- [PROBLEM REQUIREMENTS]
Scan the records for lines with the word "usize", and copy every such line.

START PROVIDED DATA

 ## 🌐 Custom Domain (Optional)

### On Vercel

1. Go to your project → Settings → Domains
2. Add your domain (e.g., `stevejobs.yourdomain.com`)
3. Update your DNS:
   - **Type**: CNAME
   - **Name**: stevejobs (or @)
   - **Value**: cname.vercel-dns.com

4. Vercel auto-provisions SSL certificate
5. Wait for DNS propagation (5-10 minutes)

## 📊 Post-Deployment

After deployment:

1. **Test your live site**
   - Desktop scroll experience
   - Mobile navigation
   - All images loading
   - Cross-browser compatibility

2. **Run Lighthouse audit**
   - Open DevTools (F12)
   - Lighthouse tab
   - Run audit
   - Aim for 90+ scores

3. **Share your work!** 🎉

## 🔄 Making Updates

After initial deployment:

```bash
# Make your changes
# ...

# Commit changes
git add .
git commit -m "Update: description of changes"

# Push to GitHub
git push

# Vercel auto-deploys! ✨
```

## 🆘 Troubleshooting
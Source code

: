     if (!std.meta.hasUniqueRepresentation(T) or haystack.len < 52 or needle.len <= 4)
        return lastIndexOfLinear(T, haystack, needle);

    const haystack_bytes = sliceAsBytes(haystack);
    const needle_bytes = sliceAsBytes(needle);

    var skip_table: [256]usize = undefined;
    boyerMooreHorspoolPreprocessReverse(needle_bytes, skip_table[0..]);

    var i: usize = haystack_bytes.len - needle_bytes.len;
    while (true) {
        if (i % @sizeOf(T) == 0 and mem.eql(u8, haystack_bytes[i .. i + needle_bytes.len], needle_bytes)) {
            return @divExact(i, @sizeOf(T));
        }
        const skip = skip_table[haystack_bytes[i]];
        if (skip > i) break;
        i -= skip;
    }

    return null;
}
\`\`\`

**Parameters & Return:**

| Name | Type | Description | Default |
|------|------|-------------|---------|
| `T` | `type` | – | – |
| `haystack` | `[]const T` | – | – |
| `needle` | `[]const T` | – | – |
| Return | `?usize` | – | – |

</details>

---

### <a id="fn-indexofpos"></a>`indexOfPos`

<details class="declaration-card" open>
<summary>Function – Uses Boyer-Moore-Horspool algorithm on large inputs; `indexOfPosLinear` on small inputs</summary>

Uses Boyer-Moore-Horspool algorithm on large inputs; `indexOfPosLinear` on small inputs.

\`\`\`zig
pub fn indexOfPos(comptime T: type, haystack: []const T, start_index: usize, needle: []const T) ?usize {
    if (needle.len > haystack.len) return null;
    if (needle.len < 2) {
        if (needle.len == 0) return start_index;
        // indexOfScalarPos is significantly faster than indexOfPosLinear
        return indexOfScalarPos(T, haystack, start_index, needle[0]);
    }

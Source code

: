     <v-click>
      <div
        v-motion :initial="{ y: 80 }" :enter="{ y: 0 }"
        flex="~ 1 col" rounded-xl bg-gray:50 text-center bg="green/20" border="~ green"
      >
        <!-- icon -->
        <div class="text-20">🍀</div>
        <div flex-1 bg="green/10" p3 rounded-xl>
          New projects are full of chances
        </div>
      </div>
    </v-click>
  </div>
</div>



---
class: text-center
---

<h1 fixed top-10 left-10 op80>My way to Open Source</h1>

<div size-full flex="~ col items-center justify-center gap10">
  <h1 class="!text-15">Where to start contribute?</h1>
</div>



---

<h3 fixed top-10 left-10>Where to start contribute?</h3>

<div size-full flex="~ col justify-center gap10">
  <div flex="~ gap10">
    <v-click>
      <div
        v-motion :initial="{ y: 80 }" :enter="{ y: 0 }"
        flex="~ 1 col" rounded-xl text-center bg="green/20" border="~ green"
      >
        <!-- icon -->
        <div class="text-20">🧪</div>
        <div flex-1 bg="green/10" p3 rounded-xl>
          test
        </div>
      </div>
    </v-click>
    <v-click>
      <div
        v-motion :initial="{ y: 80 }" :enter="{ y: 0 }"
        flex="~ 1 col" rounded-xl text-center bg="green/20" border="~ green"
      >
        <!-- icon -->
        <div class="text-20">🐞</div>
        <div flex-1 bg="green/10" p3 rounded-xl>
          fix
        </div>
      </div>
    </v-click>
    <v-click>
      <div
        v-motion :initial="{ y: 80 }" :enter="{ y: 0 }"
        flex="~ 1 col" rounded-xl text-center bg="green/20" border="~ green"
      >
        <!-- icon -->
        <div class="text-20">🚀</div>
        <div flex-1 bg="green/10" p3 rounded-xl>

END PROVIDED DATA

- [EXERCISE OUTPUT]
    var skip_table: [256]usize = undefined;
    var i: usize = haystack_bytes.len - needle_bytes.len;
| Return | `?usize` | – | – |
pub fn indexOfPos(comptime T: type, haystack: []const T, start_index: usize, needle: []const T) ?usize {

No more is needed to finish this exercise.